■ AVAILABLE DATA
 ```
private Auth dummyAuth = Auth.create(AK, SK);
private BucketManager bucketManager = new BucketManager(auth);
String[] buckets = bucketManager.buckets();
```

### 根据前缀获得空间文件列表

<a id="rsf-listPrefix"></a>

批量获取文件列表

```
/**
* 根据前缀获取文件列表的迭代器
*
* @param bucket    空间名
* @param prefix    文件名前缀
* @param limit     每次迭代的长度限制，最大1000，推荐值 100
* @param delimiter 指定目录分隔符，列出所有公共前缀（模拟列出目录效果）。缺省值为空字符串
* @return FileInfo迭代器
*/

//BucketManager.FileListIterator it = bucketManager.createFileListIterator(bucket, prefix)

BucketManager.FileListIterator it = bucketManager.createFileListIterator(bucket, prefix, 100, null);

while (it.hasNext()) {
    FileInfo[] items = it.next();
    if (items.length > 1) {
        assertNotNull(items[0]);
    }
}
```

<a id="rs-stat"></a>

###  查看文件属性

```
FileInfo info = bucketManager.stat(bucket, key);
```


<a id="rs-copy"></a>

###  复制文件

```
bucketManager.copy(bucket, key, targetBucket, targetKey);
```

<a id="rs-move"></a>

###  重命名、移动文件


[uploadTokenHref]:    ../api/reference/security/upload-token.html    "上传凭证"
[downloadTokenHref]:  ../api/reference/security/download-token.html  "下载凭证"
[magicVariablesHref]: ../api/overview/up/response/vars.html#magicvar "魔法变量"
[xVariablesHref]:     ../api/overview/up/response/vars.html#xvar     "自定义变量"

■ ASSIGNED TASK
Nothing should be left out. Reproduce all the entries precisely.

■ RESULT OF THIS TASK
 ```
private Auth dummyAuth = Auth.create(AK, SK);
private BucketManager bucketManager = new BucketManager(auth);
String[] buckets = bucketManager.buckets();
```

### 根据前缀获得空间文件列表

<a id="rsf-listPrefix"></a>

批量获取文件列表

```
/**
* 根据前缀获取文件列表的迭代器
*
* @param bucket    空间名
* @param prefix    文件名前缀
* @param limit     每次迭代的长度限制，最大1000，推荐值 100
* @param delimiter 指定目录分隔符，列出所有公共前缀（模拟列出目录效果）。缺省值为空字符串
* @return FileInfo迭代器
*/

//BucketManager.FileListIterator it = bucketManager.createFileListIterator(bucket, prefix)

BucketManager.FileListIterator it = bucketManager.createFileListIterator(bucket, prefix, 100, null);

while (it.hasNext()) {
    FileInfo[] items = it.next();
    if (items.length > 1) {
        assertNotNull(items[0]);
    }
}
```

<a id="rs-stat"></a>

###  查看文件属性

```
FileInfo info = bucketManager.stat(bucket, key);
```


<a id="rs-copy"></a>

###  复制文件

```
bucketManager.copy(bucket, key, targetBucket, targetKey);
```

<a id="rs-move"></a>

###  重命名、移动文件


[uploadTokenHref]:    ../api/reference/security/upload-token.html    "上传凭证"
[downloadTokenHref]:  ../api/reference/security/download-token.html  "下载凭证"
[magicVariablesHref]: ../api/overview/up/response/vars.html#magicvar "魔法变量"
[xVariablesHref]:     ../api/overview/up/response/vars.html#xvar     "自定义变量"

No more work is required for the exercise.